Gavin Bryars, an English composer with deep roots in jazz and the avant-garde, has produced in After Handel’s “Vesper” (dedicated to Maggie Cole and first performed in October 1995 at Pebble Mill, Birmingham), a virtuosic exposition of harpsichord expressiveness. Opening with freely played chords, the work evolves from a chordal Aria through a series of episodes exploiting the multiple possibilities of the instrument’s sonorities.
The composer has provided an introduction: “I have written a number of works for Early Music performers such as the Hilliard Ensemble … so I responded with interest to the request for a solo harpsichord piece from Maggie Cole. My first encounter with the harpsichord in a contemporary context was in 1968 when I worked as an assistant to John Cage in Illinois on his HPSCHD. My recollection of that work, and its use of chance operations, led me to the short passage in Raymond Roussel’s novel, Impressions d’Afrique where there is the fictional account of the blind Handel composing an oratorio, Vesper, by a curious set of chance operations involving sprigs of holly and coloured ribbons. This story drew me away from Cage’s method (there is no use of chance in my piece) to 17th and 18th century keyboard music and, with Maggie’s help, I became acquainted with a wide range of keyboard music and types of instruments which helped inform the writing of this piece. I was attracted to the quasi-improvisational ethos of the music of Frescobaldi for the single manual Italian harpsichord and, at the other extreme, to music written for the larger two manual German instrument. In the spirit of this music I have offered many options with ornamentation, suggesting some, writing out others completely, but also encouraging the player to use her invention and instincts to add others where not specified and generally to adopt an open approach to the piece.”

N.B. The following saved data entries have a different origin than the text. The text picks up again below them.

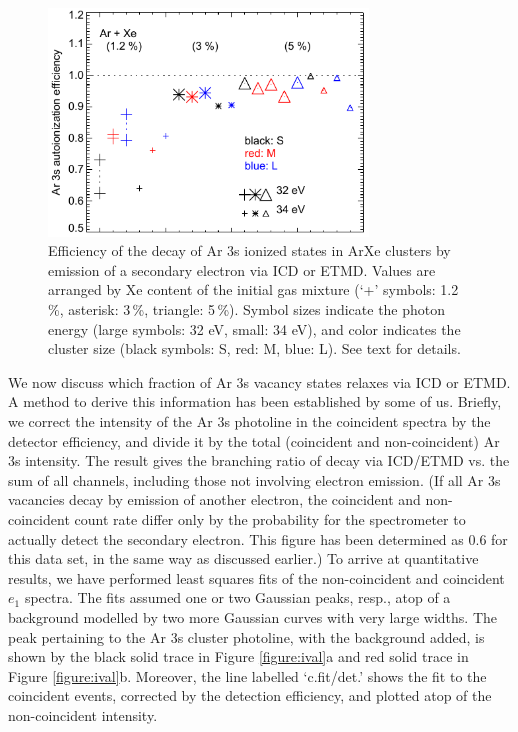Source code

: \begin{figure}[ht]
 \centering
 \includegraphics[width=8.5cm]{pics/figure_eff.pdf}
 \caption{
Efficiency of the decay of Ar 3s ionized states in ArXe clusters by emission of a secondary electron via ICD or ETMD. Values are arranged by Xe content of the initial gas mixture (`+' symbols: 1.2\,\%, asterisk: 3\,\%, triangle: 5\,\%). Symbol sizes indicate the photon energy (large symbols: 32 eV, small: 34 eV), and color indicates the cluster size (black symbols: S, red: M, blue: L). See text for details.
}
 \label{figure:eff}
\end{figure}
%
We now discuss which fraction of Ar 3s vacancy states relaxes via ICD or ETMD.
A method to derive this information has been established by some of us.\cite{foerstel_2013}
Briefly, we correct the intensity of the Ar 3s photoline in the coincident spectra by the detector efficiency, and divide it by the total (coincident and non-coincident) Ar 3s intensity.
The result gives the branching ratio of decay via ICD/ETMD vs. the sum of all channels, including those not involving electron emission.
(If all Ar 3s vacancies decay by emission of another electron, the coincident and non-coincident count rate differ only by the probability for the spectrometer to actually detect the secondary electron.
This figure has been determined as 0.6 for this data set, in the same way as discussed earlier.\cite{mucke_review})
To arrive at quantitative results, we have performed least squares fits of the non-coincident and coincident $e_1$ spectra.
The fits assumed one or two Gaussian peaks, resp., atop of a background modelled by two more Gaussian curves with very large widths.
The peak pertaining to the Ar 3s cluster photoline, with the background added, is shown by the black solid trace in Figure \ref{figure:ival}a and red solid trace in Figure \ref{figure:ival}b.
Moreover, the line labelled `c.fit/det.' shows the fit to the coincident events, corrected by the detection efficiency, and plotted atop of the non-coincident intensity. 
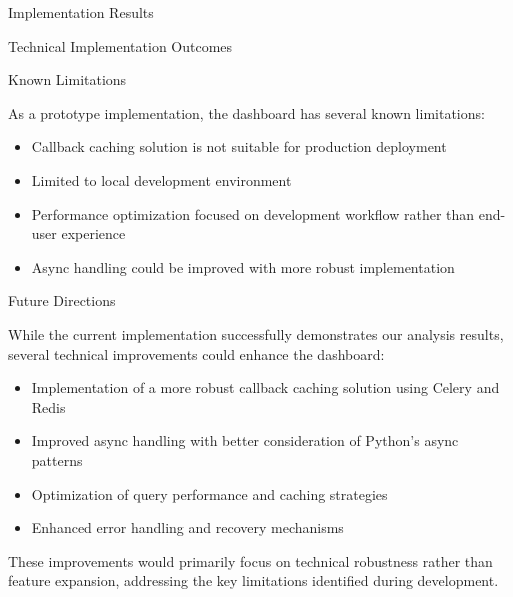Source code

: \begin{section}{Implementation Results}
\begin{subsection}{Technical Implementation Outcomes}
	\end{subsection}

	\begin{subsection}{Known Limitations}
		\label{subsec:implementation-results-limitations}

		As a prototype implementation, the dashboard has several known limitations:

		\begin{itemize}
			\item Callback caching solution is not suitable for production deployment
			\item Limited to local development environment
			\item Performance optimization focused on development workflow rather than end-user experience
			\item Async handling could be improved with more robust implementation
		\end{itemize}

	\end{subsection}
\end{section}

\begin{section}{Future Directions}
	\label{sec:implementation-future-directions}

	While the current implementation successfully demonstrates our analysis results, several technical improvements could enhance the dashboard:

	\begin{itemize}
		\item Implementation of a more robust callback caching solution using Celery and Redis
		\item Improved async handling with better consideration of Python's async patterns
		\item Optimization of query performance and caching strategies
		\item Enhanced error handling and recovery mechanisms
	\end{itemize}

	These improvements would primarily focus on technical robustness rather than feature expansion, addressing the key limitations identified during development.

\end{section}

John Jeffreys was a traditionalist in his approach to composition. Thus his works, a symphony, three violin concertos and about two hundred songs, were somewhat neglected in the avant-garde mood of the mid-twentieth century. His Four Little English Dances, described as ‘in the Georgian manner’, are delightful tributes to the harpsichord’s lyricism. Each movement is marked with a different date …as follows: first movement, 1946, Melksham; second, 1948, Stafford; third, 1945, Exeter, and finally 1953, Cheshunt.
Finally Goff’s Fireside is heard again, this time on the muselar, a Flemish virginal of the seventeenth century where the keyboard is placed off-centre to the right, imparting a particularly poignant tone quality.
This recording is based on the PhD research work of Christopher D. Lewis. His doctoral work is entitled ‘The Making of the Modern Harpsichord’ and is in association with The Department of Music at the University of Southampton (UK), together with The National Trust and the Arts and Humanities Research Council. This project is based at the National Trust owned Mottisfont Abbey in Hampshire, the childhood home of historical keyboard collector Raymond Russell. The aims of the project include preparing a history of harpsichord revival in the UK, concentrating on the period from the mid-1930s onward, and to determine how the reinvention of the harpsichord by its advocates—musicians, collectors, cataloguers, instrument makers—influenced contemporary creative practice as well as fostering projects of historical revival.